Overview

Our research interests mainly include multimedia analysis and computing, computer vision, machine learning, and artificial intelligence. Recently, we are focusing on the visual understanding via deep learning, e.g., video/image recognition, detection and segmentation, video/image captioning, and video/image question answering (QA). We also explore the deep learning methods’ vulnerability and its robustness to adversarial attacks. Our goal is to further understand the vulnerability and interpretability of deep learning methods, which will provide theoretic evidences and methodology strategies for constructing a safer and more reliable system of image semantic understanding.

Highlights

1. Object Dectection in Practical Scenes: Domain Adaptation and Few Samples

1 Prompt-Driven Dynamic Object-Centric Learning for Single Domain Generalization

Deng Li, Aming Wu, Yaowei Wang, Yahong Han
CVPR 2024, (Preprint), (Project Page)
In this paper, we propose a dynamic object-centric perception network based on prompt learning, aiming to adapt to the variations in image complexity. Specifically, we propose an object-centric gating module based on prompt learning to focus attention on the object-centric features guided by the various scene prompts. Then, with the object-centric gating masks, the dynamic selective module dynamically selects highly correlated feature regions in both spatial and channel dimensions enabling the model to adaptively perceive object-centric relevant features, thereby enhancing the generalization capability. Experimental results on single-domain generalization tasks in image classification and object detection demonstrate the effectiveness and versatility of our proposed method.

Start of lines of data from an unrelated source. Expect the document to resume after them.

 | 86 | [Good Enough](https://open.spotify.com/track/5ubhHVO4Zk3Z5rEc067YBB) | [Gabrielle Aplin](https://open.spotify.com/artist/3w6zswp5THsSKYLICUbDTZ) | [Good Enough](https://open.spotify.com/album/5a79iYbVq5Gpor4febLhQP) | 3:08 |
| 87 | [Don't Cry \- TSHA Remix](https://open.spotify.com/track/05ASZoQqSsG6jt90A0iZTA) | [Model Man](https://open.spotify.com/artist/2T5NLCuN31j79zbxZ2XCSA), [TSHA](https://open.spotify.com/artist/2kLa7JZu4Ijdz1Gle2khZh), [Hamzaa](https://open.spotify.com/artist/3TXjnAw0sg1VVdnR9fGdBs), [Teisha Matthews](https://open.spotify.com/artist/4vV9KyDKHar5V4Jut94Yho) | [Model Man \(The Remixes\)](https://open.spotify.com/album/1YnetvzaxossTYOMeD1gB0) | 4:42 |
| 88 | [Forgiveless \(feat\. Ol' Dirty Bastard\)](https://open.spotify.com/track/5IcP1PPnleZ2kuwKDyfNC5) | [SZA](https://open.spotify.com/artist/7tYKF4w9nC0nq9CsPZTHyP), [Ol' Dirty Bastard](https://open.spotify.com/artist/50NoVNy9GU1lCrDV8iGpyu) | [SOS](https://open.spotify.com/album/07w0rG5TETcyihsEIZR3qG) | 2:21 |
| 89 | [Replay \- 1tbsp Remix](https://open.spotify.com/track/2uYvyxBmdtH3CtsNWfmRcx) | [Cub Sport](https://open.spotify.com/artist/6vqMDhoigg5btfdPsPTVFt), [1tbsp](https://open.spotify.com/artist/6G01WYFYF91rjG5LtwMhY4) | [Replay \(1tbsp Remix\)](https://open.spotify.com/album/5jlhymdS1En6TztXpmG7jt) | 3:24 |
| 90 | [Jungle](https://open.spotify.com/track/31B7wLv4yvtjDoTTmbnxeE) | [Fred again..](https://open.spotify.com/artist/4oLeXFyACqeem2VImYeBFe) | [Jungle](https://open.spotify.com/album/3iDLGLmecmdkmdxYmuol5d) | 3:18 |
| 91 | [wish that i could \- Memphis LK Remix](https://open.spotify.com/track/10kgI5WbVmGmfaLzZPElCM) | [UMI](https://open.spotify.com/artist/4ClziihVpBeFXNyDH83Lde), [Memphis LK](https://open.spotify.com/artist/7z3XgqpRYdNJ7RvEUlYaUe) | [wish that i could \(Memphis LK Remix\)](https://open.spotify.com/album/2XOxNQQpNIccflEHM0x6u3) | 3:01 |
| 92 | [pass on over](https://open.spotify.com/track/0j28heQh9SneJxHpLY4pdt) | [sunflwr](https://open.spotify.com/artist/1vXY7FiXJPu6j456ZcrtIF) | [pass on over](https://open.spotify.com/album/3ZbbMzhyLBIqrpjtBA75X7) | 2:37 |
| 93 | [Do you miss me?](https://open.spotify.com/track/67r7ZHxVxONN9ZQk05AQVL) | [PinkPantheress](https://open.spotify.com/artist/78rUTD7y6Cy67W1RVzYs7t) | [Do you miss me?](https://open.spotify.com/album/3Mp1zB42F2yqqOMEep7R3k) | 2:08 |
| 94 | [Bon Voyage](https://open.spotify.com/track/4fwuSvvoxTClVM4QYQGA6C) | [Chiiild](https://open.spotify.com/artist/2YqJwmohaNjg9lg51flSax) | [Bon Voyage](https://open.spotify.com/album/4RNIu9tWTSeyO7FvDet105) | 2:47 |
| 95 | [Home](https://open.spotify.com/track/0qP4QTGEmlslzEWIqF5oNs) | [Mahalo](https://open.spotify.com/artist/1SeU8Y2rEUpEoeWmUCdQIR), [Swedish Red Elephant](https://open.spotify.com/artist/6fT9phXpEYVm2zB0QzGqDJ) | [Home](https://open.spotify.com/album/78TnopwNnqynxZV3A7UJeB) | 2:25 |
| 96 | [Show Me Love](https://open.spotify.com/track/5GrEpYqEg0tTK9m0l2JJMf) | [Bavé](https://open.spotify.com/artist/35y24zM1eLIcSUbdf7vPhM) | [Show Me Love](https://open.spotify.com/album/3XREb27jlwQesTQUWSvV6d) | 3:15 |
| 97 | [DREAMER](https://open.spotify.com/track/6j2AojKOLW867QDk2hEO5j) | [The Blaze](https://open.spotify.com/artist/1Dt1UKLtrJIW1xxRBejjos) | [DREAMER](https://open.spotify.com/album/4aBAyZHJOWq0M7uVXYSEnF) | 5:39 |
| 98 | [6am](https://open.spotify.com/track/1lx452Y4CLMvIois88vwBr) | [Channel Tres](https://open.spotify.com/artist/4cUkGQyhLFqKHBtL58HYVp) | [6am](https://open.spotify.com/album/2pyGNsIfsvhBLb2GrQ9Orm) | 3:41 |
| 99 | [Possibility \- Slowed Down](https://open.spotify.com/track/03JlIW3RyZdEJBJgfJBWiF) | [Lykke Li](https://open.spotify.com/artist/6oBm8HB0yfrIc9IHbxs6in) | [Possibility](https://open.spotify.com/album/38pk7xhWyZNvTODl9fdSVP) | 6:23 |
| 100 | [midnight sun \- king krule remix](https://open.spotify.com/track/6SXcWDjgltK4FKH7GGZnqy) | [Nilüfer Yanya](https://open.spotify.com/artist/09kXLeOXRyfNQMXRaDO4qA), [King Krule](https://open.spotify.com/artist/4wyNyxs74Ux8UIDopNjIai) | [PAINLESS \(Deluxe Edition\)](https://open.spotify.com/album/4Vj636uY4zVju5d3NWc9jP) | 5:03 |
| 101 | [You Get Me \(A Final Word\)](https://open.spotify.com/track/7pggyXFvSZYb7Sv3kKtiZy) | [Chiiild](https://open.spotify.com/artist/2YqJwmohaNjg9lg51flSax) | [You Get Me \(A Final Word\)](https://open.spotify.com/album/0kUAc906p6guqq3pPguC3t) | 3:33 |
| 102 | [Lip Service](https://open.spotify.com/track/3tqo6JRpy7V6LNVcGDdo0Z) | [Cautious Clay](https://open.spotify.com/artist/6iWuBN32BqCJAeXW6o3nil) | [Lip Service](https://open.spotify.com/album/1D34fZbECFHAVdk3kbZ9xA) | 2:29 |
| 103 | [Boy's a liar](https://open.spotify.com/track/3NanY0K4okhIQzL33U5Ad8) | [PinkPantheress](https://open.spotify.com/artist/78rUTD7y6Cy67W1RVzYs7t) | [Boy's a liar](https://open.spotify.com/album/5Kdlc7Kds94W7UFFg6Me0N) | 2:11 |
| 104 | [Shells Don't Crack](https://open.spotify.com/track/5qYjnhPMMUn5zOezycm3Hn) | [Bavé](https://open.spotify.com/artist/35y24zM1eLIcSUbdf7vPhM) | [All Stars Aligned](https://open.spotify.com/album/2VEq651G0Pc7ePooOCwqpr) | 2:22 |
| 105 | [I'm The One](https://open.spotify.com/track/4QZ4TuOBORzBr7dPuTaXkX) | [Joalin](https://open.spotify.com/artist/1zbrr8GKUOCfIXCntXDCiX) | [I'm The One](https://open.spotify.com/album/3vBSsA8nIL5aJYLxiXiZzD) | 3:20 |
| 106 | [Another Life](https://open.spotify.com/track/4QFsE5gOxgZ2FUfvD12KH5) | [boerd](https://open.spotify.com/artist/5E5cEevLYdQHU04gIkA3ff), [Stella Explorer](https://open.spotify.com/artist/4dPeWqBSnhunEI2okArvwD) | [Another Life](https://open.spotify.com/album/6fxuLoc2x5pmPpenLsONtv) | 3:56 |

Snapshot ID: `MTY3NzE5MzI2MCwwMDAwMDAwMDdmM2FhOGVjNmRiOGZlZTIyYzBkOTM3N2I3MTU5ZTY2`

    2 Instance-Invariant Domain Adaptive Object Detection via Progressive Disentanglement

    Aming Wu, Yahong Han, Linchao Zhu, Yi Yang
    IEEE TPAMI, DOI:10.1109/TPAMI.2021.3060446, (Paper), (Project Page)
    In this work, a progressive disentangled framework is proposed to solve domain adaptive object detection for the first time. Particularly, base on disentangled learning used for feature decomposition, we devise two disentangled layers to decompose domain-invariant and domain-specific features. And the instance-invariant features are extracted based on the domain-invariant features. Finally, to enhance the disentanglement, a three-stage training mechanism including multiple loss functions is devised to optimize our model. The proposed method can achieve excellent detection performance in night and fog domain adaptive object detection in real road scenes under different weather conditions.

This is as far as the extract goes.